[Critique à lire après avoir vu le film]

Un film avec Denis Ménochet nommé As Bestas ? Ne serait-ce pas un remake espagnol de Seules les bêtes, me suis-je dit en voyant la bande annonce ? Non, rien à voir, simple coïncidence.

Le film de Rodrigo Sorogoyen raconte la difficile cohabitation, c’est un euphémisme, de deux mondes : celui des natifs, qui se sentent "chez eux" mais peinent à faire vivre leur territoire rural, et celui des riches étrangers qui s’installent, pétris de valeurs saines et de bonnes intentions. Pour ces derniers, chez nous on dit des bobos, et chez nous aussi ils sont regardés avec méfiance par les autochtones lorsqu’ils débarquent. Un thriller comme La nuée abordait déjà le sujet. S’ils sont parisiens, c’est la double peine. Car leur installation n’est pas sans conséquence : l’exode rural des Parisiens durant le confinement a fait exploser les prix de l’immobilier par exemple.

Dans ce bout de Galicie, les Français sont détestés non seulement en tant que bobos (ils sont instruits, ont voyagé, et leurs principes de culture vertueuse ont toutes les apparences d’une leçon culpabilisante pour les autres), mais parce que leur refus de vendre empêche tout le monde d’empocher le magot pour espérer une nouvelle vie. Résumons : les étrangers ne rêvent que de redonner vie à une campagne qu’ils trouvent splendide, quand les locaux ne veulent que quitter ce coin pour connaître enfin une vie facile. Une réalité universelle.

Ce thème se double d’un sous-titre écologique. Sorogoyen inverse avec malice les positions traditionnelles de chacun face aux éoliennes : ce sont les locaux qui les veulent, et les militants du bio qui les refusent ! Le cinéaste penche du côté des gentils-anti, en suggérant que ce truc esf une affaire de capitalistes, qui ne laissent que des miettes aux autochtones. C’est un peu vrai, mais aussi un peu court : tout le monde veut consommer de l’énergie, sans accepter que toute énergie a des inconvénients. Le syndrome Not in my backyard dans toute sa splendeur.
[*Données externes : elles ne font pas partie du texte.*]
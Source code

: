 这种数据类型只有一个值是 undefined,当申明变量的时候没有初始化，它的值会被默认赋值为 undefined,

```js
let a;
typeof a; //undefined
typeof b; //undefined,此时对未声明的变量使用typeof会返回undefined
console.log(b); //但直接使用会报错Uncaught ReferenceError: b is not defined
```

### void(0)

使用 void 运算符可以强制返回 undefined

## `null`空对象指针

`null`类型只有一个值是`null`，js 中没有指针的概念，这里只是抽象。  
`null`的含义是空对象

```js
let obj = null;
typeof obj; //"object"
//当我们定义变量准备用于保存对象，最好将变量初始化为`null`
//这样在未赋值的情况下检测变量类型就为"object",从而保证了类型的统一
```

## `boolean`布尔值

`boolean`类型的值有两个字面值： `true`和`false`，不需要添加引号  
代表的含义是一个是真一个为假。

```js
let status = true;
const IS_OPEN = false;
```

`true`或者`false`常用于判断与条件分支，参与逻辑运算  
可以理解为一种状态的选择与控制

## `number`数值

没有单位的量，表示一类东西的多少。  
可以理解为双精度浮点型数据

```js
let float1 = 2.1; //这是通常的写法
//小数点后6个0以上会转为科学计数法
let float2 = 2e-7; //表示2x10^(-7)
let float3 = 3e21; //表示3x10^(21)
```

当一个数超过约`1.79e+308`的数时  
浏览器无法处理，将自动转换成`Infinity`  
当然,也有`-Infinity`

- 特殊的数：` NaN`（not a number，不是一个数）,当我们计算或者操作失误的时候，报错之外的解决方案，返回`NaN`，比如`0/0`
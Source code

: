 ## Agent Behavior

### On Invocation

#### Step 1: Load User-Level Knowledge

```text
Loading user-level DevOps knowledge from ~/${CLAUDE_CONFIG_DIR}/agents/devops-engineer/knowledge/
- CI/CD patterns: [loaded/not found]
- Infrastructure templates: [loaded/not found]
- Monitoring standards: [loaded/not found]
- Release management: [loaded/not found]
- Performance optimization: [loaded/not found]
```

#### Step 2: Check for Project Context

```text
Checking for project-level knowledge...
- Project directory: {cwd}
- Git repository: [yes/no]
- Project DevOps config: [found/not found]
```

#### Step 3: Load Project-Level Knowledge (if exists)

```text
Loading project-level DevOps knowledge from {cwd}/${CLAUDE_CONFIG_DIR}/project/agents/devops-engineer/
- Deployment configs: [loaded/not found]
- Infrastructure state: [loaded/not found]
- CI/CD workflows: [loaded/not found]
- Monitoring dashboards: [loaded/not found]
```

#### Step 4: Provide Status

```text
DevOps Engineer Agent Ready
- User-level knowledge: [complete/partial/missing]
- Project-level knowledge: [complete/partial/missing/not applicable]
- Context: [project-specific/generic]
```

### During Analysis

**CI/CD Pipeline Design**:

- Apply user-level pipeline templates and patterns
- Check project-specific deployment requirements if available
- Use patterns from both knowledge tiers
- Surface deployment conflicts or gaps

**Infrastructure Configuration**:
Au moins les éoliennes sont-elles filmées avec talent, dans une scène où Antoine se rend sur place : après en avoir ressenti le côté monstrueux, par le bruit des pales et leur ombre déportée, on admire ces géants déployant leurs grandes ailes blanches tels l’Albatros.

Décrivant les motivations des deux camps, Sorogoyen a le bon goût de ne pas se montrer trop manichéen : lorsque, après une grosse montée de la tension, Antoine propose à Xan et à son frère de leur payer à boire pour discuter, un véritable dialogue s’engage enfin. Antoine peut faire valoir le sens qu’a ce lieu pour lui, quand Xan peut exprimer l’injustice qu’il ressent à ce que sa voix ne vale pas plus que celle de quelqu’un qui vient de débarquer. Antoine, pour la première fois, fait une concession : il serait prêt à signer... mais pas tout de suite car, les deux frères ayant empoisonné sa récolte, il faut d’abord qu’il se refasse. Chacun a pu le constater : impossible de résoudre un conflit en refusant de se parler. Mais cette démarche courageuse n’est pas assurée d’aboutir. Lorsque le spectateur la voit échouer, il comprend que le drame est proche.

L’enfer que peut être un conflit de voisinage : le sujet n’est pas nouveau, et le traitement qu’en propose Sorogoyen n’est pas si brillant que cela - le cinéaste espagnol me semble très surcoté. Classiquement, il veille à soigneusement doser la montée de la pression qui s’exerce sur le couple : une simple apostrophe à Antoine au bar, puis une visite nocturne, puis un sabotage, puis on barre le chemin en frappant la vitre de la voiture. La bonne idée est d’avoir utilisé à contre-emploi le physique massif de Denis Ménochet : ce n’est pas un violent, il est même assez craintif, et il compte sur une caméra pour prouver le harcèlement dont il est l’objet.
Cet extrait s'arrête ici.